En zelfs ligt in deze regeling ook enige deelname/weergave van
onderaf het/de gerichte denken/gedachten (ri - ri) gebundeld; zodat,
bijvoorbeeld, het intellectuele ideale denken en het verstandelijke
gerichte denken beide altoos met enige weergave ervan geresumeerd in
het geregeld denken liggen ondergebracht/samengevat - waarmede in
het samenvattend, geregeld denken dat beiderlei denken als
gecoördineerd in onderling verband op elkaar ligt betrokken.
Het Ene regelt aldus aldoor al regelend denkend een samenhangend
denken tussen het intellectuele ideale denken bovenzijds en het
verstandelijke gerichte denken onderzijds.

De stelregel evenwel, is meer dan dat; want hij is tevens
gestandaardiseerd.
De stelregel is zeg de resultante van het zakelijk denken (za-za)
onderzijds en het ideële denken in de toetsoptiek bovenzijds - met in
het ideële denken, zoals trouwens ook in het ideale denken, als zodanig
het wezenlijk (we) geheugen.
En daarbij biedt de stelregel, gestandaardiseerd, direct en indirect op
alle denk- en gedachtegebied in het intellect en in het verstand stellig
en beslist, gepast en bestendigend, aanhoudend de opperste perfectie.
Ofwel, de stelregel bergt de opperste kundigheid in zich om het
bestaan optimaal gepast te bouwen en te banen.

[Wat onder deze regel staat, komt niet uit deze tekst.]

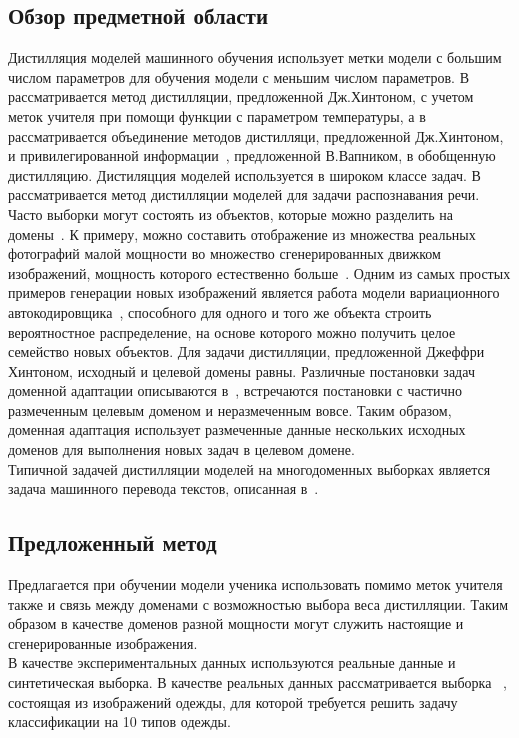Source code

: \subsection{Обзор предметной области}
Дистилляция моделей машинного обучения использует метки модели с большим числом параметров для обучения модели с меньшим числом параметров. В~\cite{Hinton2015} рассматривается метод дистилляции, предложенной Дж.Хинтоном, с учетом меток учителя при помощи функции  с параметром температуры, а в~\cite{Vapnik2016} рассматривается объединение методов дистилляци, предложенной Дж.Хинтоном, и привилегированной информации~\cite{Vapnik2016}, предложенной В.Вапником, в обобщенную дистилляцию. Дистиляцция моделей используется в широком классе задач. В~\cite{MDASR} рассматривается метод дистилляции моделей для задачи распознавания речи.\\
Часто выборки могут состоять из объектов, которые можно разделить на домены~\cite{image_to_image}. К примеру, можно составить отображение из множества реальных фотографий малой мощности во множество сгенерированных движком изображений, мощность которого естественно больше~\cite{DA}. Одним из самых простых примеров генерации новых изображений является работа модели вариационного автокодировщика~\cite{VAE}, способного для одного и того же объекта строить вероятностное распределение, на основе которого можно получить целое семейство новых объектов. Для задачи дистилляции, предложенной Джеффри Хинтоном, исходный и целевой домены равны. Различные постановки задач доменной адаптации описываются в~\cite{DeepvisDA}, встречаются постановки с частично размеченным целевым доменом и неразмеченным вовсе. Таким образом, доменная адаптация использует размеченные данные нескольких исходных доменов для выполнения новых задач в целевом домене.\\
Типичной задачей дистилляции моделей на многодоменных выборках является задача машинного перевода текстов, описанная в~\cite{KimRush2016}.\\
\subsection{Предложенный метод}
Предлагается при обучении модели ученика использовать помимо меток учителя также и связь между доменами с возможностью выбора веса дистилляции. Таким образом в качестве доменов разной мощности могут служить настоящие и сгенерированные изображения.\\
В качестве экспериментальных данных используются реальные данные и синтетическая выборка. В качестве реальных данных рассматривается выборка ~\cite{FMNIST}, состоящая из изображений одежды, для которой требуется решить задачу классификации на 10 типов одежды.\\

Het vlot, correct overdragen en opsluiten van allerlei zakelijk(e)
denken/gedachten in wezenlijk allerlei desbetreffend denkelement en
wezenlijk geheugen, mag intelligentie (ig) heten.
En het vlot uitdragen en ontsluiten van wezenlijk allerlei denkelement
en geheugendetail in allerlei verstandelijk(e), zakelijk(e) denken en
gedachten geeft het verstand wijsheid (wh) voor een perfect
gemeenschappelijk denken met gepaste gedachten.
Maar met het opnemen en opslaan van zulke wezenlijke en zakelijke
bijdragen aan en in de stelregel voltrekt zich zogenaamd een
leerproces (l-l, l-l,…).
Het leerzaam opvoeren van de kundigheid der stelregel; om voorts
vanuit deze kundigheid der stelregel allerstelligst het intellect en het
verstand gevoeglijk zogenaamd te onderwijzen/leren om (onder andere)
het kunnen realiseren van allerlei “vurige” begeerte/wens allerkundigst,
perfect, te volvoeren en te volbrengen.
Danwel, met de correcte stelregel, zeg met zoveel “geleerdheid”,
presteert, zogenaamd, het Ene (E) - zelf ook centraal het borgverbond,
naar zo ook het gebod van het borgverbond - het bestaan cultureel
aldoor naar een al hogere perfectie, van bestaan en bestaansvoering, op
                                                                te voeren.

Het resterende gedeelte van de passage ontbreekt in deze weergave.